Ich bin grundsätzlich kein Strukturfan, weil ich da eine zu starke Tendenz sehe, die Leere zu vermeiden. Aufstehen, das Gleiche zum Frühstück wie immer, um die gleiche Zeit ins Büro und danach zum Sport, essen, schlafen und wieder von vorne. Das ist zu sehr Checklisten abhaken, hat für mich zu wenig mit fühlen zu tun und noch weniger mit dem natürlichen Fluss des Lebens. Dennoch empfinde ich es wichtig, Strukturen zu schaffen, die uns helfen, unser Leben noch mehr zu genießen.
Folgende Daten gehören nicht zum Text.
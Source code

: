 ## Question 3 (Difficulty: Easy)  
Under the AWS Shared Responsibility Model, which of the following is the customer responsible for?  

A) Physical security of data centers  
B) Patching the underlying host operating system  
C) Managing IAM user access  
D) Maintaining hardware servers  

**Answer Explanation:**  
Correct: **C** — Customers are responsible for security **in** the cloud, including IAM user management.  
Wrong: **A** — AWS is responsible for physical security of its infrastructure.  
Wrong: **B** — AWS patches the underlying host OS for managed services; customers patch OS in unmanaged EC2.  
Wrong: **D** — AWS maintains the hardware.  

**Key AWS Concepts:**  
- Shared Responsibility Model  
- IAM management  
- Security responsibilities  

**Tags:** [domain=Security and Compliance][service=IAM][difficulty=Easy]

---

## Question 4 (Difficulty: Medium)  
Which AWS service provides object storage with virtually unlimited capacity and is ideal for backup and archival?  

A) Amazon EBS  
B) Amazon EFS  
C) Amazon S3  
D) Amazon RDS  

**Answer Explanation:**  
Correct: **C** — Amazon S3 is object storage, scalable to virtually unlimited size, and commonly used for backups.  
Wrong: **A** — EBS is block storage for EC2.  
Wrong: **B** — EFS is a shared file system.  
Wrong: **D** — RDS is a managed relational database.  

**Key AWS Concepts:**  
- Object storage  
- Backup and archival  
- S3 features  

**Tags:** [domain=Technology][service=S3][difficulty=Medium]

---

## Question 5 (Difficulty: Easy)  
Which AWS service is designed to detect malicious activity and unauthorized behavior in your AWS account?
Ich zum Beispiel weiß, dass ich morgens mindestens zwei Stunden brauche, bevor ich beginne mit der Außenwelt zu interagieren (mein Freund ist die Ausnahme und sehr willkommen in diesen zwei Stunden). Ich kenne die Dinge, die mir gut tun in diesen zwei Stunden und die ich brauche für einen guten Tag: Meditation, Frühstück, baden im Meer, Yoga, schreiben, lesen – ich mache selten alles, aber ich weiß, was ich brauche und kann dann spontan entscheiden, was will ich essen, will ich zum Strand oder nicht oder will ich am Strand meditieren. Das ist flexible Struktur.

Auch hier geht es um Balance, denn Struktur ist wichtig, sodass wir nicht ständig zu viele Entscheidungen treffen müssen und jeden Morgen ganz von vorne anfangen müssen. Und da ist es auch in Ordnung jeden Dienstag und Donnerstag zum Sport zu gehen. Es ist aber auch in Ordnung, das mal abzusagen, wenn einem nach was anderem der Sinn steht. Das ist die Balance zwischen Disziplin und Flexibilität.
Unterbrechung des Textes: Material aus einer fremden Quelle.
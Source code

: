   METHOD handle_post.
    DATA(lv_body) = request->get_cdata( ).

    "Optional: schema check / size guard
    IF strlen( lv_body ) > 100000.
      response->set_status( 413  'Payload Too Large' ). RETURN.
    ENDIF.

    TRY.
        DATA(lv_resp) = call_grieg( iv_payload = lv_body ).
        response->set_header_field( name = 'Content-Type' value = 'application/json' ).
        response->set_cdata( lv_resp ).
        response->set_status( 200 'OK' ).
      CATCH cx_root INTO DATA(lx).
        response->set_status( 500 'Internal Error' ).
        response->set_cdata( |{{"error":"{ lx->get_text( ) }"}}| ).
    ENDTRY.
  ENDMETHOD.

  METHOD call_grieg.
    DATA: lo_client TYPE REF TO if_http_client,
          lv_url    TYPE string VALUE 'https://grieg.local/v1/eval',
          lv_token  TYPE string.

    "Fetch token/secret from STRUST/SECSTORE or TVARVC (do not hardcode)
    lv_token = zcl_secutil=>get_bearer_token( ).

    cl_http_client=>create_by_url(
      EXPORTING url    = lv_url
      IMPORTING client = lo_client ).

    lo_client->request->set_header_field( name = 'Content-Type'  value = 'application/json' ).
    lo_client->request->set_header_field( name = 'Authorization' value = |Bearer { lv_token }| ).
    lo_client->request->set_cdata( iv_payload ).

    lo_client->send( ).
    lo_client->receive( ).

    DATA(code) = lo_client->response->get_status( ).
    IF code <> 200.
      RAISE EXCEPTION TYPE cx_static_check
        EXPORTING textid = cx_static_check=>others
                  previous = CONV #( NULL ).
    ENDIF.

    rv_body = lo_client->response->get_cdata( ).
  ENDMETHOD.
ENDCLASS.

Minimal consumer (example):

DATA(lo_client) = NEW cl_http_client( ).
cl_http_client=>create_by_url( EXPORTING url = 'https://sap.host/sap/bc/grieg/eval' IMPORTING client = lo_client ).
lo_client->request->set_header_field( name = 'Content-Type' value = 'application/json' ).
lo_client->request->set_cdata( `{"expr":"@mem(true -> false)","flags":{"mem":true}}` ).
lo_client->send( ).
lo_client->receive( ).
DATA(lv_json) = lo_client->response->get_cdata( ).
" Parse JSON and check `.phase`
Ein Potpourri an erprobten Möglichkeiten, die uns gut tun ist hilfreich. Dann ist es wichtig zu fühlen, was ist es, das ich jetzt brauche?
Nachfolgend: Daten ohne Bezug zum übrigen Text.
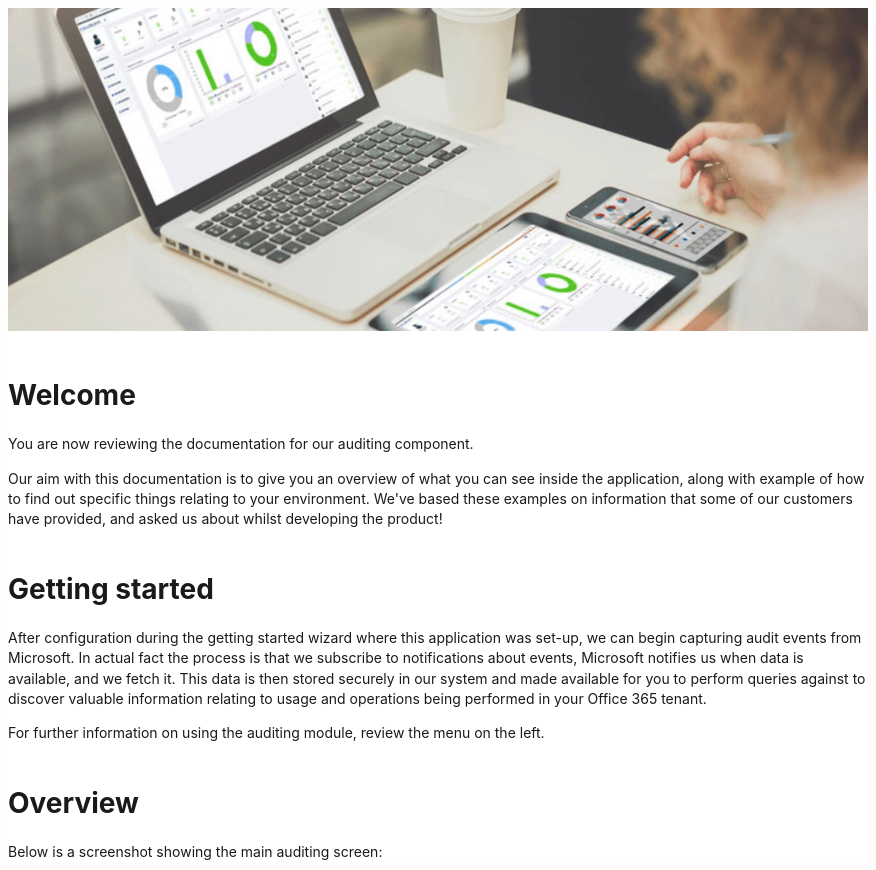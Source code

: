 ![Welcome](../images/welcome.jpg)

# Welcome

You are now reviewing the documentation for our auditing component.

Our aim with this documentation is to give you an overview of what you can see inside the application,
along with example of how to find out specific things relating to your environment. We've based these examples on information that some of our customers have provided, and asked us about whilst developing the product!

# Getting started

After configuration during the getting started wizard where this application was set-up, we can begin capturing audit events from Microsoft.
In actual fact the process is that we subscribe to notifications about events, Microsoft notifies us when data is available, and we fetch it.
This data is then stored securely in our system and made available for you to perform queries against to discover valuable information relating to usage and operations being performed in your Office 365 tenant.

For further information on using the auditing module, review the menu on the left.

# Overview
Below is a screenshot showing the main auditing screen:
Was mir dabei hilft ist, in meiner Meditation morgens zu schauen, was meine Intention oder mein Fokus des Tages ist. In dieser Meditation achte ich zu Beginn nur auf meinen Atem und lass es still werden, verbinde mich mit mir selbst. Das dauert an manchen Tagen eine Minute, an anderen 15 Minuten, und manchmal klappt es gar nicht, das ist dann auch ok. Nachdem die Verbindung zu mir selbst gelungen ist, frage ich: „Was ist heute wichtig für mich?“ – Die erste Antwort zählt. Und das kann alles sein: Bleib gelassen, konzentriere dich auf die Liebe, mach deine Steuer, schreibe – dem zu vertrauen ist elementar und ich habe die Erfahrung gemacht, dass es immer gut ist, darauf zu hören, was dein Inneres dir zu sagen hat. Dann frag ich weiter, um es etwas alltagstauglicher zu machen. Ein praktisches Beispiel: Ich habe einen vollen Tag geplant und dann kommt die Antwort: „Schreibe. “ – Hmm, das war nicht eingeplant: Wie kann ich das machen? Worüber soll ich schreiben? „Schreib einfach 30 Minuten, über das Thema Leere“. Dann kommen schnell alle möglichen Argumente, warum das nicht geht: Ich habe keine 30 Minuten Zeit, ich weiß nicht, was ich über das Thema Leere schreiben soll, das dauert dann noch länger und ich habe ja eigentlich keine Zeit…

Alles Quatsch. Mittlerweile weiß ich, die Ansagen aus meinen Morgenmeditationen zu befolgen (also auf mich selbst zu hören J). Ich habe mir Zeit genommen zu schreiben. Am Ende sogar eine Stunde statt eine halbe (obwohl ich ja eigentlich gar keine Zeit hatte). Ich habe das Wort Leere geschrieben und es ist einfach nur geflossen, auch wenn ich dem Thema vorher noch keine Gedanken zum Schreiben geschenkt habe.